**What you need to do**
Restate word for word the lines of the entries below, starting with the line that holds "Generate new host" and ending with the line that holds "RSA: 4096 bits", and no others.

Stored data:
————
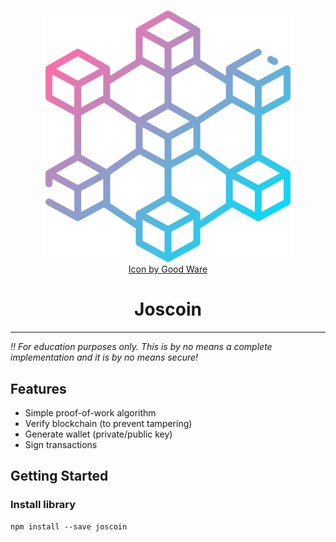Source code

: <p align="center">
  <a href="" rel="noopener">
    <img style="width: 80%; height: 80%;" src="assets/blockchain.png" alt="Project logo">
    <br/><span style="text-size: 9px; text-style: italic;">Icon by Good Ware</span>
  </a>
</p>

<h1 align="center">Joscoin</h1>

---

*!! For education purposes only. This is by no means a complete implementation and it is by no means secure!*

## Features

* Simple proof-of-work algorithm
* Verify blockchain (to prevent tampering)
* Generate wallet (private/public key)
* Sign transactions

## Getting Started <a name = "getting_started"></a>

### Install library
```
npm install --save joscoin
```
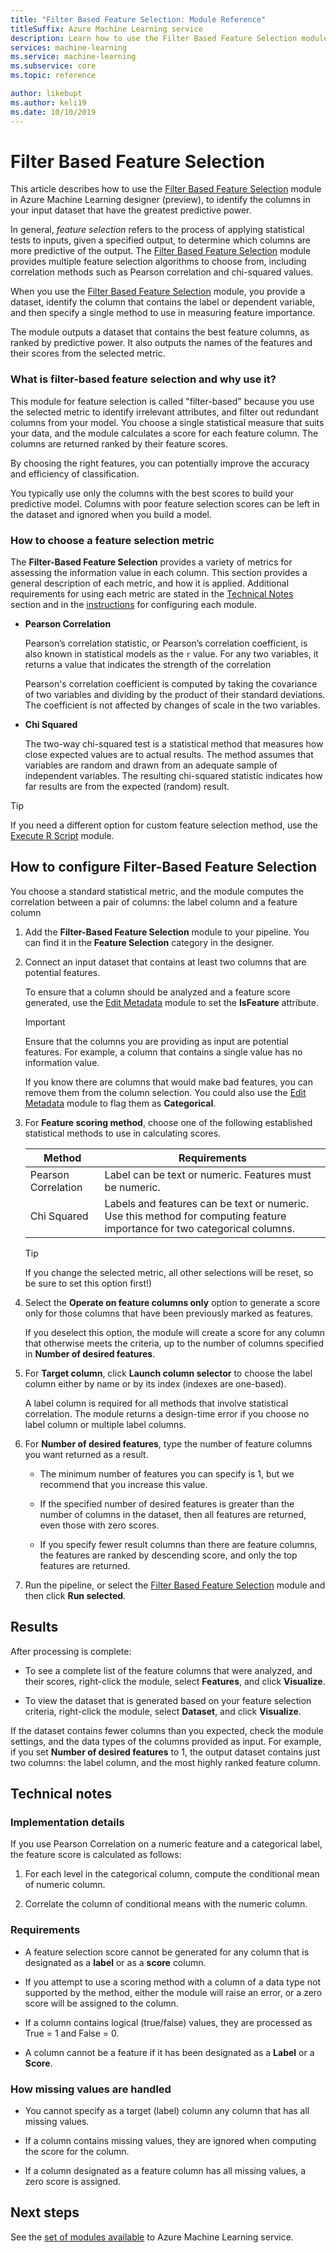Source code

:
 ```yaml
---
title: "Filter Based Feature Selection: Module Reference"
titleSuffix: Azure Machine Learning service
description: Learn how to use the Filter Based Feature Selection module in Azure Machine Learning service to identify the features in a dataset with the greatest predictive power.
services: machine-learning
ms.service: machine-learning
ms.subservice: core
ms.topic: reference

author: likebupt
ms.author: keli19
ms.date: 10/10/2019
---
```

# Filter Based Feature Selection

This article describes how to use the [Filter Based Feature Selection](filter-based-feature-selection.md) module in Azure Machine Learning designer (preview), to identify the columns in your input dataset that have the greatest predictive power. 

In general, *feature selection* refers to the process of applying statistical tests to inputs, given a specified output, to determine which columns are more predictive of the output. The [Filter Based Feature Selection](filter-based-feature-selection.md) module provides multiple feature selection algorithms to choose from, including correlation methods such as Pearson correlation and chi-squared values. 

When you use the [Filter Based Feature Selection](filter-based-feature-selection.md) module, you provide a dataset, identify the column that contains the label or dependent variable, and then specify a single method to use in measuring feature importance.

The module outputs a dataset that contains the best feature columns, as ranked by predictive power. It also outputs the names of the features and their scores from the selected metric.  

### What is filter-based feature selection and why use it?  

This module for feature selection is called "filter-based" because you use the selected metric to identify irrelevant attributes, and filter out redundant columns from your model.  You choose a single statistical measure that suits your data, and the module calculates a score for each feature column. The columns are returned ranked by their feature scores. 

By choosing the right features, you can potentially improve the accuracy and efficiency of classification. 

You typically use only the columns with the best scores to build your predictive model. Columns with poor feature selection scores can be left in the dataset and ignored when you build a model.  

### How to choose a feature selection metric

The **Filter-Based Feature Selection** provides a variety of metrics for assessing the information value in each column.  This section provides a general description of each metric, and how it is applied. Additional requirements for using each metric are stated in the [Technical Notes](#technical-notes) section and in the [instructions](#how-to-configure-filter-based-feature-selection) for configuring each module.

-   **Pearson Correlation**  

     Pearson’s correlation statistic, or Pearson’s correlation coefficient, is also known in statistical models as the `r` value. For any two variables, it returns a value that indicates the strength of the correlation

     Pearson's correlation coefficient is computed by taking the covariance of two variables and dividing by the product of their standard deviations. The coefficient is not affected by changes of scale in the two variables.  

-   **Chi Squared**  

     The two-way chi-squared test is a statistical method that measures how close expected values are to actual results. The method assumes that variables are random and drawn from an adequate sample of independent variables. The resulting chi-squared statistic indicates how far results are from the expected (random) result.  


> [!TIP]
> If you need a different option for custom feature selection method, use the [Execute R Script](execute-r-script.md) module. 
##  How to configure Filter-Based Feature Selection

You choose a standard statistical metric, and the module computes the correlation between a pair of columns: the label column and a feature column

1.  Add the **Filter-Based Feature Selection** module to your pipeline. You can find it in the **Feature Selection** category in the designer.

2. Connect an input dataset that contains at least two columns that are potential features.  

    To ensure that a column should be analyzed and a feature score generated, use the [Edit Metadata](edit-metadata.md) module to set the **IsFeature** attribute. 

    > [!IMPORTANT]
    > Ensure that the columns you are providing as input are potential features. For example, a column that contains a single value has no information value.
    >
    > If you know there are columns that would make bad features, you can remove them from the column selection. You could also use the [Edit Metadata](edit-metadata.md) module to flag them as **Categorical**. 
3.  For **Feature scoring method**, choose one of the following established statistical methods to use in calculating scores.  

    | Method              | Requirements                             |
    | ------------------- | ---------------------------------------- |
    | Pearson Correlation | Label can be text or numeric. Features must be numeric. |
    Chi Squared| Labels and features can be text or numeric. Use this method for computing feature importance for two categorical columns.|

    > [!TIP]
    > If you change the selected metric, all other selections will be reset, so be sure to set this option first!)
4.  Select the **Operate on feature columns only** option to generate a score only for those columns that have been previously marked as features. 

    If you deselect this option, the module will create a score for any column that otherwise meets the criteria, up to the number of columns specified in **Number of desired features**.  

5.  For **Target column**, click **Launch column selector** to choose the label column either by name or by its index (indexes are one-based).  

     A label column is required for all methods that involve statistical correlation. The module returns a design-time error if you choose no label column or multiple label columns. 

6.  For **Number of desired features**, type the number of feature columns you want returned as a result.  

     - The minimum number of features you can specify is 1, but we recommend that you increase this value.  

     - If the specified number of desired features is greater than the number of columns in the dataset, then all features are returned, even those with zero scores.  

    - If you specify fewer result columns than there are feature columns, the features are ranked by descending score, and only the top features are returned. 

7.  Run the pipeline, or select the [Filter Based Feature Selection](filter-based-feature-selection.md) module and then click **Run selected**.


## Results

After processing is complete:

+ To see a complete list of the feature columns that were analyzed, and their scores, right-click the module, select **Features**, and click **Visualize**.  

+ To view the dataset that is generated based on your feature selection criteria, right-click the module, select **Dataset**, and click **Visualize**. 

If the dataset contains fewer columns than you expected, check the module settings, and the data types of the columns provided as input. For example, if you set **Number of desired features** to 1, the output dataset contains just two columns: the label column, and the most highly ranked feature column.


##  Technical notes  

### Implementation details

If you use Pearson Correlation on a numeric feature and a categorical label, the feature score is calculated as follows:  

1.  For each level in the categorical column, compute the conditional mean of numeric column.  

2.  Correlate the column of conditional means with the numeric column.  

### Requirements  

-   A feature selection score cannot be generated for any column that is designated as a **label** or as a **score** column.  

-   If you attempt to use a scoring method with a column of a data type not supported by the method, either the module will raise an error, or a zero score will be assigned to the column.  

-   If a column contains logical (true/false) values, they are processed as True = 1 and False = 0.  

-   A column cannot be a feature if it has been designated as a **Label** or a **Score**.  

### How missing values are handled  

-   You cannot specify as a target (label) column any column that has all missing values.  

-   If a column contains missing values, they are ignored when computing the score for the column.  

-   If a column designated as a feature column has all missing values, a zero score is assigned.   


## Next steps

See the [set of modules available](module-reference.md) to Azure Machine Learning service. 

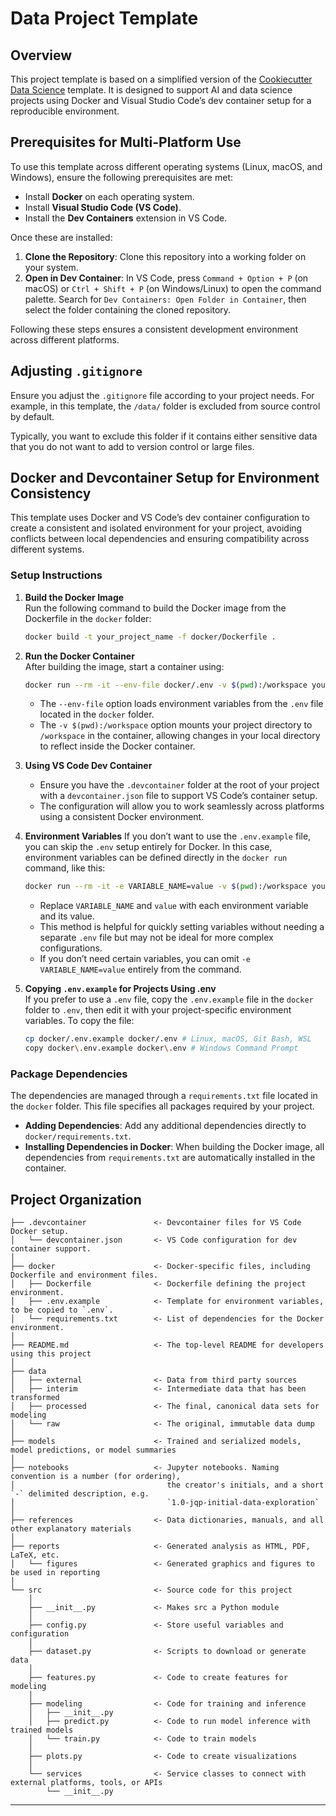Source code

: 
# Data Project Template

## Overview
This project template is based on a simplified version of the [Cookiecutter Data Science](https://cookiecutter-data-science.drivendata.org) template. It is designed to support AI and data science projects using Docker and Visual Studio Code’s dev container setup for a reproducible environment.

## Prerequisites for Multi-Platform Use
To use this template across different operating systems (Linux, macOS, and Windows), ensure the following prerequisites are met:
- Install **Docker** on each operating system.
- Install **Visual Studio Code (VS Code)**.
- Install the **Dev Containers** extension in VS Code.

Once these are installed:
1. **Clone the Repository**: Clone this repository into a working folder on your system.
2. **Open in Dev Container**: In VS Code, press `Command + Option + P` (on macOS) or `Ctrl + Shift + P` (on Windows/Linux) to open the command palette. Search for `Dev Containers: Open Folder in Container`, then select the folder containing the cloned repository.

Following these steps ensures a consistent development environment across different platforms.

## Adjusting `.gitignore`
Ensure you adjust the `.gitignore` file according to your project needs. For example, in this template, the `/data/` folder is excluded from source control by default.

Typically, you want to exclude this folder if it contains either sensitive data that you do not want to add to version control or large files.

## Docker and Devcontainer Setup for Environment Consistency
This template uses Docker and VS Code’s dev container configuration to create a consistent and isolated environment for your project, avoiding conflicts between local dependencies and ensuring compatibility across different systems.

### Setup Instructions

1. **Build the Docker Image**  
   Run the following command to build the Docker image from the Dockerfile in the `docker` folder:
   ```bash
   docker build -t your_project_name -f docker/Dockerfile .
   ```

2. **Run the Docker Container**  
   After building the image, start a container using:
   ```bash
   docker run --rm -it --env-file docker/.env -v $(pwd):/workspace your_project_name
   ```
   - The `--env-file` option loads environment variables from the `.env` file located in the `docker` folder.
   - The `-v $(pwd):/workspace` option mounts your project directory to `/workspace` in the container, allowing changes in your local directory to reflect inside the Docker container.

3. **Using VS Code Dev Container**
   - Ensure you have the `.devcontainer` folder at the root of your project with a `devcontainer.json` file to support VS Code’s container setup.
   - The configuration will allow you to work seamlessly across platforms using a consistent Docker environment.

4. **Environment Variables**
   If you don’t want to use the `.env.example` file, you can skip the `.env` setup entirely for Docker. In this case, environment variables can be defined directly in the `docker run` command, like this:
   ```bash
   docker run --rm -it -e VARIABLE_NAME=value -v $(pwd):/workspace your_project_name
   ```
   - Replace `VARIABLE_NAME` and `value` with each environment variable and its value.
   - This method is helpful for quickly setting variables without needing a separate `.env` file but may not be ideal for more complex configurations.
   - If you don’t need certain variables, you can omit `-e VARIABLE_NAME=value` entirely from the command.

5. **Copying `.env.example` for Projects Using .env**  
   If you prefer to use a `.env` file, copy the `.env.example` file in the `docker` folder to `.env`, then edit it with your project-specific environment variables. To copy the file:
   ```bash
   cp docker/.env.example docker/.env # Linux, macOS, Git Bash, WSL
   copy docker\.env.example docker\.env # Windows Command Prompt
   ```

### Package Dependencies
The dependencies are managed through a `requirements.txt` file located in the `docker` folder. This file specifies all packages required by your project.

- **Adding Dependencies**: Add any additional dependencies directly to `docker/requirements.txt`.
- **Installing Dependencies in Docker**: When building the Docker image, all dependencies from `requirements.txt` are automatically installed in the container.

## Project Organization

```
├── .devcontainer               <- Devcontainer files for VS Code Docker setup.
│   └── devcontainer.json       <- VS Code configuration for dev container support.
│
├── docker                      <- Docker-specific files, including Dockerfile and environment files.
│   ├── Dockerfile              <- Dockerfile defining the project environment.
│   ├── .env.example            <- Template for environment variables, to be copied to `.env`.
│   └── requirements.txt        <- List of dependencies for the Docker environment.
│
├── README.md                   <- The top-level README for developers using this project
│
├── data
│   ├── external                <- Data from third party sources
│   ├── interim                 <- Intermediate data that has been transformed
│   ├── processed               <- The final, canonical data sets for modeling
│   └── raw                     <- The original, immutable data dump
│
├── models                      <- Trained and serialized models, model predictions, or model summaries
│
├── notebooks                   <- Jupyter notebooks. Naming convention is a number (for ordering),
│                                  the creator's initials, and a short `-` delimited description, e.g.
│                                  `1.0-jqp-initial-data-exploration`
│
├── references                  <- Data dictionaries, manuals, and all other explanatory materials
│
├── reports                     <- Generated analysis as HTML, PDF, LaTeX, etc.
│   └── figures                 <- Generated graphics and figures to be used in reporting
│
└── src                         <- Source code for this project
    │
    ├── __init__.py             <- Makes src a Python module
    │
    ├── config.py               <- Store useful variables and configuration
    │
    ├── dataset.py              <- Scripts to download or generate data
    │
    ├── features.py             <- Code to create features for modeling
    │
    ├── modeling                <- Code for training and inference
    │   ├── __init__.py 
    │   ├── predict.py          <- Code to run model inference with trained models          
    │   └── train.py            <- Code to train models
    │
    ├── plots.py                <- Code to create visualizations 
    │
    └── services                <- Service classes to connect with external platforms, tools, or APIs
        └── __init__.py 
```

---
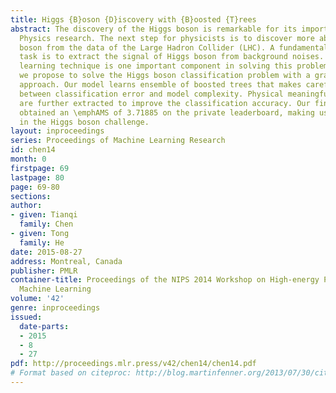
 ```yaml
---
title: Higgs {B}oson {D}iscovery with {B}oosted {T}rees
abstract: The discovery of the Higgs boson is remarkable for its importance in modern
  Physics research. The next step for physicists is to discover more about the Higgs
  boson from the data of the Large Hadron Collider (LHC). A fundamental and challenging
  task is to extract the signal of Higgs boson from background noises. The machine
  learning technique is one important component in solving this problem. In this paper,
  we propose to solve the Higgs boson classification problem with a gradient boosting
  approach. Our model learns ensemble of boosted trees that makes careful tradeoff
  between classification error and model complexity. Physical meaningful features
  are further extracted to improve the classification accuracy. Our final solution
  obtained an \emphAMS of 3.71885 on the private leaderboard, making us the top 2%
  in the Higgs boson challenge.
layout: inproceedings
series: Proceedings of Machine Learning Research
id: chen14
month: 0
firstpage: 69
lastpage: 80
page: 69-80
sections: 
author:
- given: Tianqi
  family: Chen
- given: Tong
  family: He
date: 2015-08-27
address: Montreal, Canada
publisher: PMLR
container-title: Proceedings of the NIPS 2014 Workshop on High-energy Physics and
  Machine Learning
volume: '42'
genre: inproceedings
issued:
  date-parts:
  - 2015
  - 8
  - 27
pdf: http://proceedings.mlr.press/v42/chen14/chen14.pdf
# Format based on citeproc: http://blog.martinfenner.org/2013/07/30/citeproc-yaml-for-bibliographies/
---
```

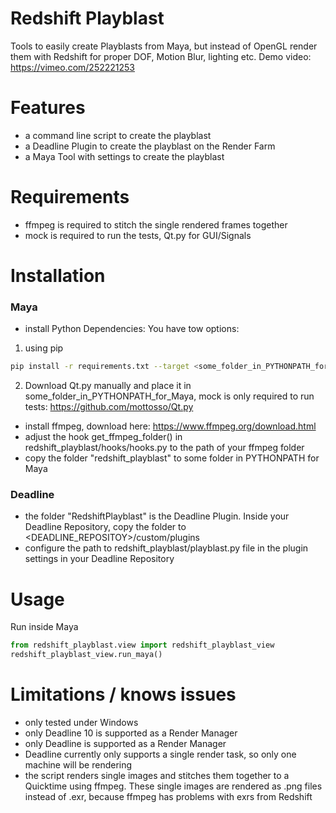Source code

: # Redshift Playblast

Tools to easily create Playblasts from Maya, but instead of OpenGL render them with Redshift for proper DOF, Motion Blur, lighting etc.
Demo video: https://vimeo.com/252221253
# Features
- a command line script to create the playblast
- a Deadline Plugin to create the playblast on the Render Farm
- a Maya Tool with settings to create the playblast

# Requirements
- ffmpeg is required to stitch the single rendered frames together
- mock is required to run the tests, Qt.py for GUI/Signals

# Installation
### Maya
- install Python Dependencies:
You have tow options:
1. using pip
```sh
pip install -r requirements.txt --target <some_folder_in_PYTHONPATH_for_Maya>
```
2. Download Qt.py manually and place it in some_folder_in_PYTHONPATH_for_Maya, mock is only required to run tests:
https://github.com/mottosso/Qt.py
- install ffmpeg, download here: https://www.ffmpeg.org/download.html
- adjust the hook get_ffmpeg_folder() in redshift_playblast/hooks/hooks.py to the path of your ffmpeg folder
- copy the folder "redshift_playblast" to some folder in PYTHONPATH for Maya

### Deadline
- the folder "RedshiftPlayblast" is the Deadline Plugin. Inside your Deadline Repository, copy the folder to <DEADLINE_REPOSITOY>/custom/plugins
- configure the path to redshift_playblast/playblast.py file in the plugin settings in your Deadline Repository

# Usage
Run inside Maya 
```python
from redshift_playblast.view import redshift_playblast_view
redshift_playblast_view.run_maya()
```
# Limitations / knows issues
- only tested under Windows
- only Deadline 10 is supported as a Render Manager
- only Deadline is supported as a Render Manager
- Deadline currently only supports a single render task, so only one machine will be rendering
- the script renders single images and stitches them together to a Quicktime using ffmpeg. These single images are rendered as .png files instead of .exr,
because ffmpeg has problems with exrs from Redshift

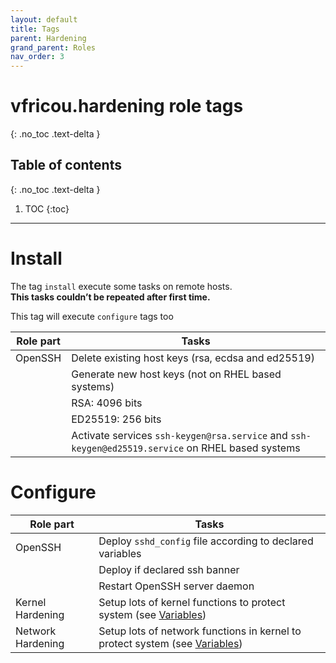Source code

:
 ```yaml
---
layout: default
title: Tags
parent: Hardening
grand_parent: Roles
nav_order: 3
---
```

# vfricou.hardening role tags
{: .no_toc .text-delta }

## Table of contents
{: .no_toc .text-delta }

1. TOC
{:toc}

---

# Install

The tag `install` execute some tasks on remote hosts.  
**This tasks couldn’t be repeated after first time.**

This tag will execute `configure` tags too

| Role part | Tasks                                                                                             |
|-----------|---------------------------------------------------------------------------------------------------|
| OpenSSH   | Delete existing host keys (rsa, ecdsa and ed25519)                                                |
|           | Generate new host keys (not on RHEL based systems)                                                |
|           | RSA: 4096 bits                                                                                    |
|           | ED25519: 256 bits                                                                                 |
|           | Activate services `ssh-keygen@rsa.service` and `ssh-keygen@ed25519.service` on RHEL based systems |

# Configure

| Role part         | Tasks                                                                                                  |
|-------------------|--------------------------------------------------------------------------------------------------------|
| OpenSSH           | Deploy `sshd_config` file according to declared variables                                              |
|                   | Deploy if declared ssh banner                                                                          |
|                   | Restart OpenSSH server daemon                                                                          |
| Kernel Hardening  | Setup lots of kernel functions to protect system (see [Variables](../variables#hardening))             |
| Network Hardening | Setup lots of network functions in kernel to protect system  (see [Variables](../variables#hardening)) |

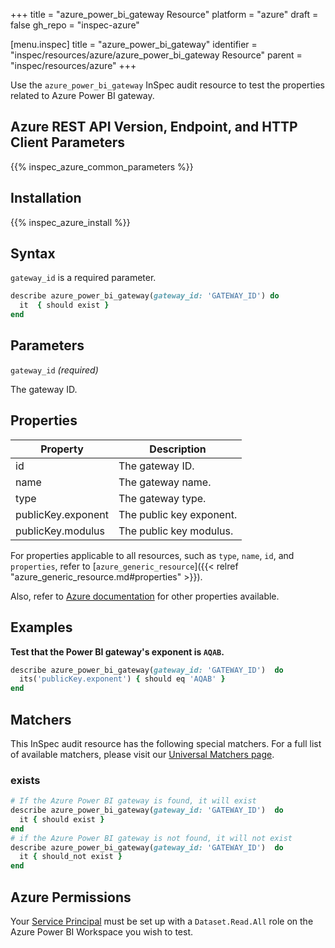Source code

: +++
title = "azure_power_bi_gateway Resource"
platform = "azure"
draft = false
gh_repo = "inspec-azure"

[menu.inspec]
title = "azure_power_bi_gateway"
identifier = "inspec/resources/azure/azure_power_bi_gateway Resource"
parent = "inspec/resources/azure"
+++

Use the `azure_power_bi_gateway` InSpec audit resource to test the properties related to Azure Power BI gateway.

## Azure REST API Version, Endpoint, and HTTP Client Parameters

{{% inspec_azure_common_parameters %}}

## Installation

{{% inspec_azure_install %}}

## Syntax

`gateway_id` is a required parameter.

```ruby
describe azure_power_bi_gateway(gateway_id: 'GATEWAY_ID') do
  it  { should exist }
end
```

## Parameters

`gateway_id` _(required)_

The gateway ID.

## Properties

| Property                            | Description                                                      |
|-------------------------------------|------------------------------------------------------------------|
| id                                  | The gateway ID.                                                  |
| name                                | The gateway name.                                                |
| type                                | The gateway type.                                                |
| publicKey.exponent                  | The public key exponent.                                         |
| publicKey.modulus                   | The public key modulus.

For properties applicable to all resources, such as `type`, `name`, `id`, and `properties`, refer to [`azure_generic_resource`]({{< relref "azure_generic_resource.md#properties" >}}).

Also, refer to [Azure documentation](https://docs.microsoft.com/en-us/rest/api/power-bi/gateways/get-gateway) for other properties available.

## Examples

**Test that the Power BI gateway's exponent is `AQAB`.**

```ruby
describe azure_power_bi_gateway(gateway_id: 'GATEWAY_ID')  do
  its('publicKey.exponent') { should eq 'AQAB' }
end
```

## Matchers

This InSpec audit resource has the following special matchers. For a full list of available matchers, please visit our [Universal Matchers page](/inspec/matchers/).

### exists

```ruby
# If the Azure Power BI gateway is found, it will exist
describe azure_power_bi_gateway(gateway_id: 'GATEWAY_ID')  do
  it { should exist }
end
# if the Azure Power BI gateway is not found, it will not exist
describe azure_power_bi_gateway(gateway_id: 'GATEWAY_ID')  do
  it { should_not exist }
end
```

## Azure Permissions

Your [Service Principal](https://docs.microsoft.com/en-us/azure/azure-resource-manager/resource-group-create-service-principal-portal) must be set up with a `Dataset.Read.All` role on the Azure Power BI Workspace you wish to test.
————
**Exercise solution**
|           | Generate new host keys (not on RHEL based systems)                                                |
|           | RSA: 4096 bits                                                                                    |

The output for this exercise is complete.